Segment Open
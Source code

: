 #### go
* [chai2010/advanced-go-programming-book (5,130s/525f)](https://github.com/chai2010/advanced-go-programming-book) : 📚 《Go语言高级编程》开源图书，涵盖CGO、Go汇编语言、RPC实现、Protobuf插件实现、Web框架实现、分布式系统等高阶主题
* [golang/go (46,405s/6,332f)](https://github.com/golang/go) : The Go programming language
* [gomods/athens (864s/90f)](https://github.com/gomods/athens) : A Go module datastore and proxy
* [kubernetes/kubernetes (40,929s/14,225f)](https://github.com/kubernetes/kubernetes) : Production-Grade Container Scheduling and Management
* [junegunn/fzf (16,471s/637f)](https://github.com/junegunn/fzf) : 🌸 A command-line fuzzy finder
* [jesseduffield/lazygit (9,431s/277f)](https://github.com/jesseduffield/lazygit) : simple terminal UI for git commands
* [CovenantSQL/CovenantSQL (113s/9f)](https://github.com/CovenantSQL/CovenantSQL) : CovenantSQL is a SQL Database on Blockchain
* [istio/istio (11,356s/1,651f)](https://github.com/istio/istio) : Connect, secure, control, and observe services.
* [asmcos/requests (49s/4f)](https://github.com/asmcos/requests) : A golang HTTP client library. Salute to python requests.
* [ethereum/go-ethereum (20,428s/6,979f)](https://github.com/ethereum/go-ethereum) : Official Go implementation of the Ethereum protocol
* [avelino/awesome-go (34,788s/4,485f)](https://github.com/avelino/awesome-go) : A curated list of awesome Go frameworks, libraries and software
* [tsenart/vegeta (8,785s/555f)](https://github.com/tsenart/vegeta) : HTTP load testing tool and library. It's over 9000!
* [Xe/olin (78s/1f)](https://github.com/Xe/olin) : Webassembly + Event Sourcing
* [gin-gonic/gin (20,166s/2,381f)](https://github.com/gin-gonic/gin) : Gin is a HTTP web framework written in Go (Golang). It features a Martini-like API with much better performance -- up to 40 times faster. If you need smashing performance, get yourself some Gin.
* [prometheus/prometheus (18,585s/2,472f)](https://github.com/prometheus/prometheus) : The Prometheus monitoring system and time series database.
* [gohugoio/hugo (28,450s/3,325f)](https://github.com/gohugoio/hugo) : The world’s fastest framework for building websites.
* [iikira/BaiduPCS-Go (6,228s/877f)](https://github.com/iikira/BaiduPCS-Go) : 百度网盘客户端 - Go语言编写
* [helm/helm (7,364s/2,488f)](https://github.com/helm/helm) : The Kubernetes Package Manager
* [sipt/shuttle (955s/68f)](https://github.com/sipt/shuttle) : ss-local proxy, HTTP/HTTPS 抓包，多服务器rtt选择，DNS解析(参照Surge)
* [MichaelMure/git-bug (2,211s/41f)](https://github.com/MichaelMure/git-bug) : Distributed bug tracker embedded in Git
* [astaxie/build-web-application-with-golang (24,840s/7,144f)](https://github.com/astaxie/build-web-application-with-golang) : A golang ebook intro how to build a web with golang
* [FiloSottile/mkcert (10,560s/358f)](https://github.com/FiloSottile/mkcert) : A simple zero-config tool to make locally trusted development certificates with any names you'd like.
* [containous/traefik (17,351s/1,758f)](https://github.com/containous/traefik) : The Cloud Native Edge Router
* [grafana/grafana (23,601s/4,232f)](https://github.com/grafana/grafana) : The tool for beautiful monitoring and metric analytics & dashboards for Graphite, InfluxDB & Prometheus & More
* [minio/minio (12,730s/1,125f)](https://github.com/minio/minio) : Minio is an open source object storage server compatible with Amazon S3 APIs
Segment Closed
> **Brief**
The lines to extract from the data above begin with the line containing "yourself some Gin." and end with the line containing "embedded in Git". Extract them exactly, including both.

> **Written response**
* [gin-gonic/gin (20,166s/2,381f)](https://github.com/gin-gonic/gin) : Gin is a HTTP web framework written in Go (Golang). It features a Martini-like API with much better performance -- up to 40 times faster. If you need smashing performance, get yourself some Gin.
* [prometheus/prometheus (18,585s/2,472f)](https://github.com/prometheus/prometheus) : The Prometheus monitoring system and time series database.
* [gohugoio/hugo (28,450s/3,325f)](https://github.com/gohugoio/hugo) : The world’s fastest framework for building websites.
* [iikira/BaiduPCS-Go (6,228s/877f)](https://github.com/iikira/BaiduPCS-Go) : 百度网盘客户端 - Go语言编写
* [helm/helm (7,364s/2,488f)](https://github.com/helm/helm) : The Kubernetes Package Manager
* [sipt/shuttle (955s/68f)](https://github.com/sipt/shuttle) : ss-local proxy, HTTP/HTTPS 抓包，多服务器rtt选择，DNS解析(参照Surge)
* [MichaelMure/git-bug (2,211s/41f)](https://github.com/MichaelMure/git-bug) : Distributed bug tracker embedded in Git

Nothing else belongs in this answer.